Data for analysis:
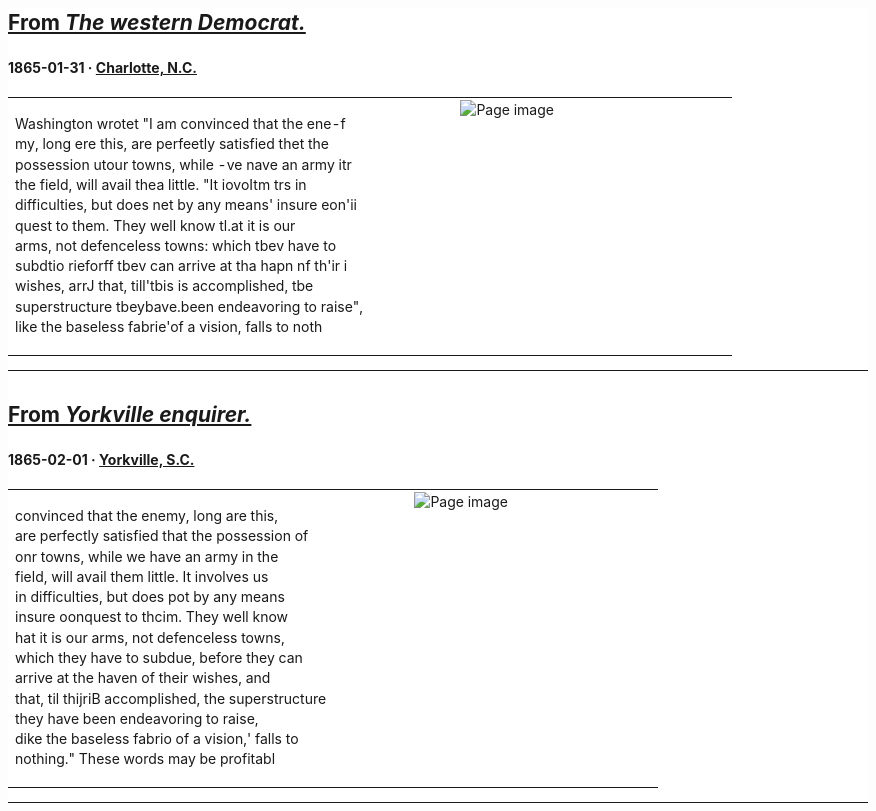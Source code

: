 
## [From _The western Democrat._](https://www.loc.gov/resource/sn84020712/1865-01-31/ed-1/?sp=2)

#### 1865-01-31 &middot; [Charlotte, N.C.](http://dbpedia.org/resource/Charlotte%2C_North_Carolina)

<table style="width: 100%;"><tr><td style="width: 50%">

  
Washington wrotet &quot;I am convinced that the ene-f  
my, long ere this, are perfeetly satisfied thet the  
possession utour towns, while -ve nave an army itr  
the field, will avail thea little. &quot;It iovoItm trs in  
difficulties, but does net by any means&#x27; insure eon&#x27;ii  
quest to them. They well know tl.at it is our  
arms, not defenceless towns: which tbev have to  
subdtio rieforff tbev can arrive at tha hapn nf th&#x27;ir i  
wishes, arrJ that, till&#x27;tbis is accomplished, tbe  
superstructure tbeybave.been endeavoring to raise&quot;,  
like the baseless fabrie&#x27;of a vision, falls to noth
</td><td style="width: 50%; max-height: 75%; margin: auto; display: block;">
<img alt="Page image" src="https://tile.loc.gov/image-services/iiif/service:ndnp:ncu:batch_ncu_lumber_ver01:data:sn84020712:00295879191:1865013101:0441/pct:50.31367628607277,86.43622839641216,15.391049769970724,6.0927586961277616/!600,600/0/default.jpg"/>
</td>
</tr></table>

---

## [From _Yorkville enquirer._](https://www.loc.gov/resource/sn84026925/1865-02-01/ed-1/?sp=2)

#### 1865-02-01 &middot; [Yorkville, S.C.](http://dbpedia.org/resource/York%2C_South_Carolina)

<table style="width: 100%;"><tr><td style="width: 50%">

  
convinced that the enemy, long are this,  
are perfectly satisfied that the possession of  
onr towns, while we have an army in the  
field, will avail them little. It involves us  
in difficulties, but does pot by any means  
insure oonquest to thcim. They well know  
hat it is our arms, not defenceless towns,  
which they have to subdue, before they can  
arrive at the haven of their wishes, and  
that, til thijriB accomplished, the superstructure  
they have been endeavoring to raise,  
dike the baseless fabrio of a vision,&#x27; falls to  
nothing.&quot; These words may be profitabl
</td><td style="width: 50%; max-height: 75%; margin: auto; display: block;">
<img alt="Page image" src="https://tile.loc.gov/image-services/iiif/service:ndnp:scu:batch_scu_chitlinstrut_ver01:data:sn84026925:00295862713:1865020101:0154/pct:43.86617100371747,70.14322916666667,13.48845747854422,7.6953125/!600,600/0/default.jpg"/>
</td>
</tr></table>

---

Exercise prompt: Look above for the line that contains "like the baseless". Starting there, transcribe every line exactly until you have copied the line that contains "#### 1865-02-01 &middot;".

Solution to the exercise:
like the baseless fabrie&#x27;of a vision, falls to noth
</td><td style="width: 50%; max-height: 75%; margin: auto; display: block;">
<img alt="Page image" src="https://tile.loc.gov/image-services/iiif/service:ndnp:ncu:batch_ncu_lumber_ver01:data:sn84020712:00295879191:1865013101:0441/pct:50.31367628607277,86.43622839641216,15.391049769970724,6.0927586961277616/!600,600/0/default.jpg"/>
</td>
</tr></table>

---

## [From _Yorkville enquirer._](https://www.loc.gov/resource/sn84026925/1865-02-01/ed-1/?sp=2)

#### 1865-02-01 &middot; [Yorkville, S.C.](http://dbpedia.org/resource/York%2C_South_Carolina)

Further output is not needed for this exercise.